- DIRECTIONS FOR THIS TASK
The answer must be one number: the count of lines in the data below that include "appears".

..........

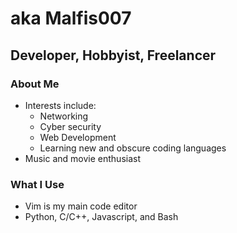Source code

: # aka Malfis007

## Developer, Hobbyist, Freelancer

### About Me
- Interests include:
	- Networking
	- Cyber security
	- Web Development
	- Learning new and obscure coding languages
- Music and movie enthusiast

### What I Use
- Vim is my main code editor
- Python, C/C++, Javascript, and Bash

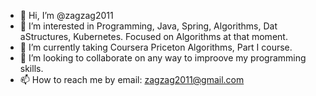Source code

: - 👋 Hi, I’m @zagzag2011
- 👀 I’m interested in Programming, Java, Spring, Algorithms, Dat aStructures, Kubernetes. Focused on Algorithms at that moment.
- 🌱 I’m currently taking Coursera Priceton Algorithms, Part I course.
- 💞️ I’m looking to collaborate on any way to improove my programming skills.
- 📫 How to reach me by email: zagzag2011@gmail.com

<!---
zagzag2011/zagzag2011 is a ✨ special ✨ repository because its `README.md` (this file) appears on your GitHub profile.
You can click the Preview link to take a look at your changes.
--->
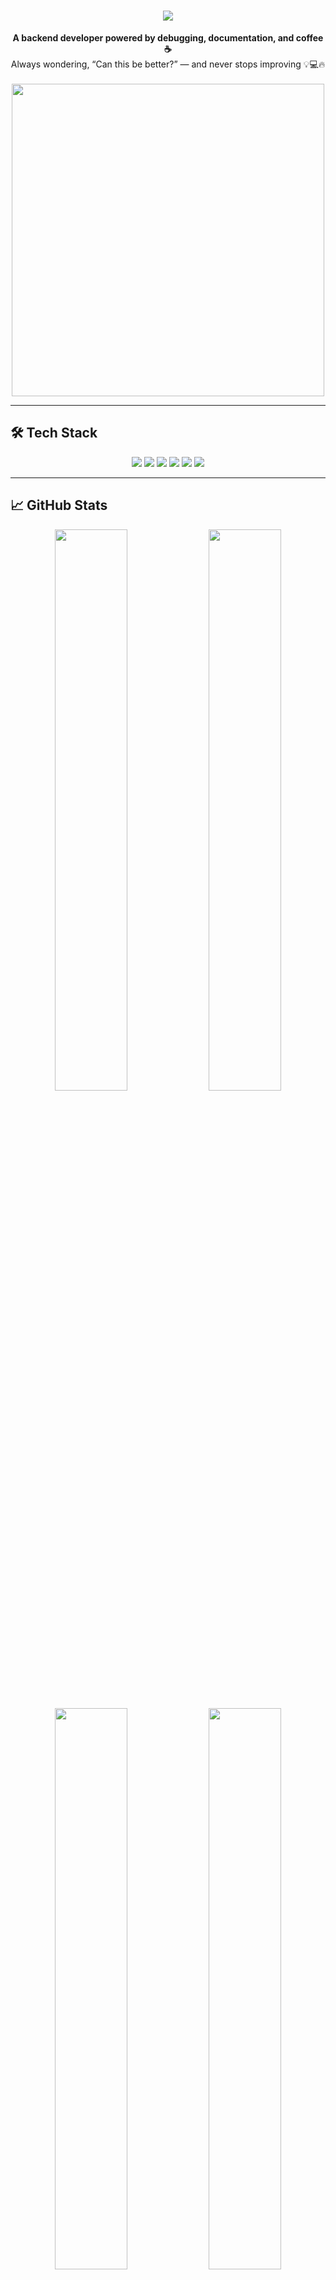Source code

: <h1 align="center">
  <a href="https://git.io/typing-svg">
    <img src="https://readme-typing-svg.herokuapp.com?lines=Hello,+There!+👋;I'm+Okyra+Asyrafi+Guchan;Backend+%26+Mobile+Developer;Always+Learning,+Always+Building!&center=true&size=26">
  </a>
</h1>

<div align="center">
  <strong>A backend developer powered by debugging, documentation, and coffee ☕</strong><br>
  Always wondering, “Can this be better?” — and never stops improving 💡💻🔥
</div>

<br>

<div align="center">
  <img src="https://user-images.githubusercontent.com/73097560/115834477-dbab4500-a447-11eb-908a-139a6edaec5c.gif" width="500" />
</div>

---

## 🛠️ Tech Stack

<p align="center">
  <img src="https://img.shields.io/badge/Yii2-005571?style=for-the-badge&logo=php&logoColor=white" />
  <img src="https://img.shields.io/badge/Laravel-FF2D20?style=for-the-badge&logo=laravel&logoColor=white" />
  <img src="https://img.shields.io/badge/Flutter-02569B?style=for-the-badge&logo=flutter&logoColor=white" />
  <img src="https://img.shields.io/badge/WordPress-21759B?style=for-the-badge&logo=wordpress&logoColor=white" />
  <img src="https://img.shields.io/badge/Go-00ADD8?style=for-the-badge&logo=go&logoColor=white" />
  <img src="https://img.shields.io/badge/JavaScript-F7DF1E?style=for-the-badge&logo=javascript&logoColor=black" />
</p>

---

## 📈 GitHub Stats

<p align="center">
  <img src="https://github-readme-stats.vercel.app/api?username=okyraAsyrafi&show_icons=true&theme=vision-friendly-dark&hide_border=false" width="48%" />
  <img src="https://github-readme-streak-stats.herokuapp.com/?user=okyraAsyrafi&theme=dark" width="48%" />
</p>

<p align="center">
  <img src="https://github-readme-stats.vercel.app/api/top-langs/?username=okyraAsyrafi&layout=compact&theme=github_dark&langs_count=12" width="48%" />
  <img src="https://github-readme-stats.vercel.app/api/wakatime?username=okyraAsyrafi&theme=vision-friendly-dark&layout=compact" width="48%" />
</p>

---

## 🤝 Connect With Me

<p align="center">
  <a href="mailto:okyra19chan@gmail.com">
    <img src="https://img.shields.io/badge/-okyra19chan@gmail.com-D14836?style=flat&logo=Gmail&logoColor=white" />
  </a>
  &nbsp;
  <a href="https://t.me/ondemande19">
    <img src="https://img.shields.io/badge/Telegram-26A5E4?style=flat&logo=telegram&logoColor=white" />
  </a>
  &nbsp;
  <a href="https://www.linkedin.com/in/okyra-asyrafi-guchan">
    <img src="https://img.shields.io/badge/LinkedIn-%230077B5?style=flat&logo=linkedin&logoColor=white" />
  </a>
</p>

---

<!--
**okyraAsyrafi/okyraAsyrafi** is a ✨ special ✨ repository because its `README.md` (this file) appears on your GitHub profile.
-->
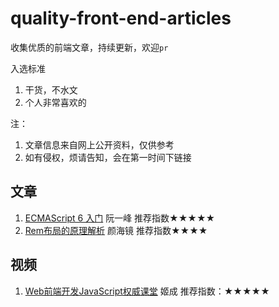 # quality-front-end-articles
收集优质的前端文章，持续更新，欢迎`pr`

入选标准
1. 干货，不水文
2. 个人非常喜欢的

注：
1. 文章信息来自网上公开资料，仅供参考
2. 如有侵权，烦请告知，会在第一时间下链接

## 文章
1. [ECMAScript 6 入门](https://es6.ruanyifeng.com)   阮一峰  推荐指数★★★★★
2. [Rem布局的原理解析](https://yanhaijing.com/css/2017/09/29/principle-of-rem-layout/)   颜海镜  推荐指数★★★★

## 视频
  1. [Web前端开发JavaScript权威课堂](https://ke.qq.com/course/231577?taid=2841395744442521)  姬成  推荐指数：★★★★★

..........

- ANSWER BOX
2